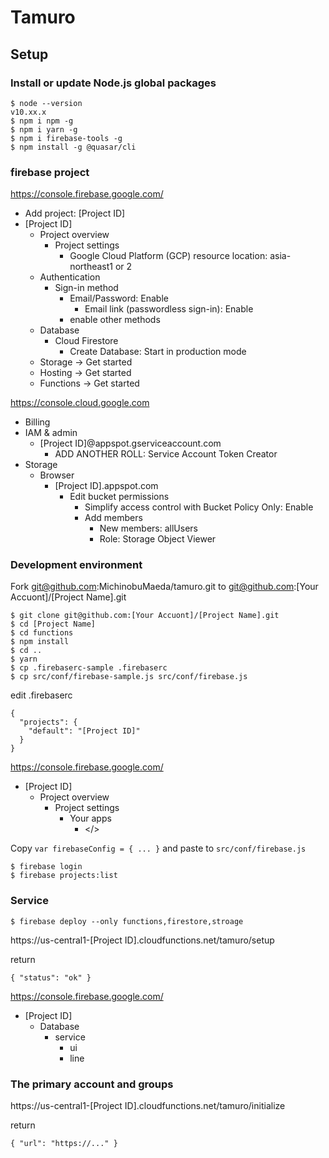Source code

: Tamuro
=======

## Setup

### Install or update Node.js global packages

```
$ node --version
v10.xx.x
$ npm i npm -g
$ npm i yarn -g
$ npm i firebase-tools -g
$ npm install -g @quasar/cli
```

### firebase project

https://console.firebase.google.com/

 * Add project: [Project ID]
 * [Project ID]
   * Project overview
     * Project settings
       * Google Cloud Platform (GCP) resource location: asia-northeast1 or 2
   * Authentication
     * Sign-in method
       * Email/Password: Enable
         * Email link (passwordless sign-in): Enable
       * enable other methods
   * Database
     * Cloud Firestore
       * Create Database: Start in production mode
   * Storage -> Get started
   * Hosting -> Get started
   * Functions -> Get started

https://console.cloud.google.com

 * Billing
 * IAM & admin
   * [Project ID]@appspot.gserviceaccount.com
     * ADD ANOTHER ROLL: Service Account Token Creator
 * Storage
   * Browser
     * [Project ID].appspot.com
       * Edit bucket permissions
         * Simplify access control with Bucket Policy Only: Enable
         * Add members
           * New members: allUsers
           * Role: Storage Object Viewer

### Development environment

Fork git@github.com:MichinobuMaeda/tamuro.git
to git@github.com:[Your Accuont]/[Project Name].git

```
$ git clone git@github.com:[Your Accuont]/[Project Name].git
$ cd [Project Name]
$ cd functions
$ npm install
$ cd ..
$ yarn
$ cp .firebaserc-sample .firebaserc
$ cp src/conf/firebase-sample.js src/conf/firebase.js
```

edit .firebaserc

```
{
  "projects": {
    "default": "[Project ID]"
  }
}
```

https://console.firebase.google.com/
 * [Project ID]
   * Project overview
     * Project settings
       * Your apps
         * </>

Copy ``var firebaseConfig = { ... }`` and paste to ``src/conf/firebase.js``

```
$ firebase login
$ firebase projects:list
```

### Service

```
$ firebase deploy --only functions,firestore,stroage
```

https://us-central1-[Project ID].cloudfunctions.net/tamuro/setup

return

```
{ "status": "ok" }
```

https://console.firebase.google.com/
 * [Project ID]
   * Database
     * service
       * ui
       * line

### The primary account and groups

https://us-central1-[Project ID].cloudfunctions.net/tamuro/initialize

return

```
{ "url": "https://..." }
```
------------------------------
WORK TASK: From the data above, copy each line that holds "Email".

PROBLEM SOLUTION:
       * Email/Password: Enable
         * Email link (passwordless sign-in): Enable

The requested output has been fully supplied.